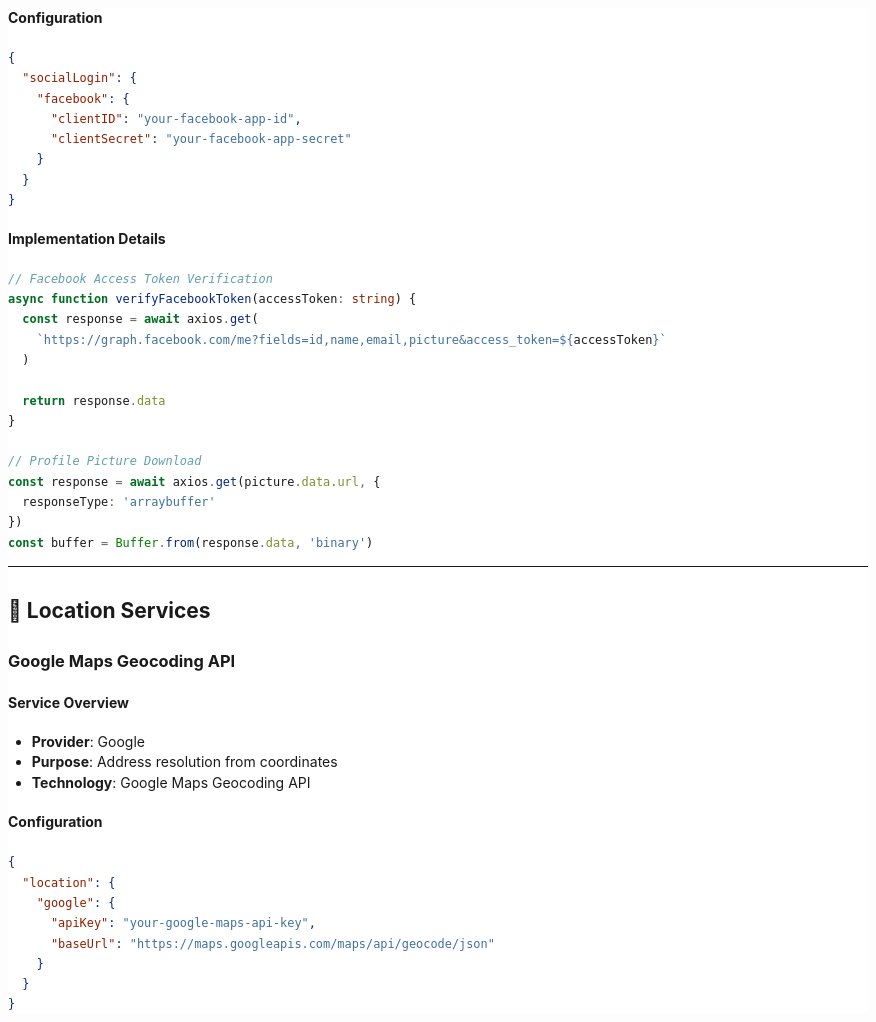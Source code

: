 #### Configuration
```json
{
  "socialLogin": {
    "facebook": {
      "clientID": "your-facebook-app-id",
      "clientSecret": "your-facebook-app-secret"
    }
  }
}
```

#### Implementation Details
```typescript
// Facebook Access Token Verification
async function verifyFacebookToken(accessToken: string) {
  const response = await axios.get(
    `https://graph.facebook.com/me?fields=id,name,email,picture&access_token=${accessToken}`
  )
  
  return response.data
}

// Profile Picture Download
const response = await axios.get(picture.data.url, { 
  responseType: 'arraybuffer' 
})
const buffer = Buffer.from(response.data, 'binary')
```

---

## 📍 Location Services

### Google Maps Geocoding API

#### Service Overview
- **Provider**: Google
- **Purpose**: Address resolution from coordinates
- **Technology**: Google Maps Geocoding API

#### Configuration
```json
{
  "location": {
    "google": {
      "apiKey": "your-google-maps-api-key",
      "baseUrl": "https://maps.googleapis.com/maps/api/geocode/json"
    }
  }
}
```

BRIEF =
Work out how many lines in this material include the word "Geocoding", and reply with that number alone.

EXERCISE OUTPUT =
2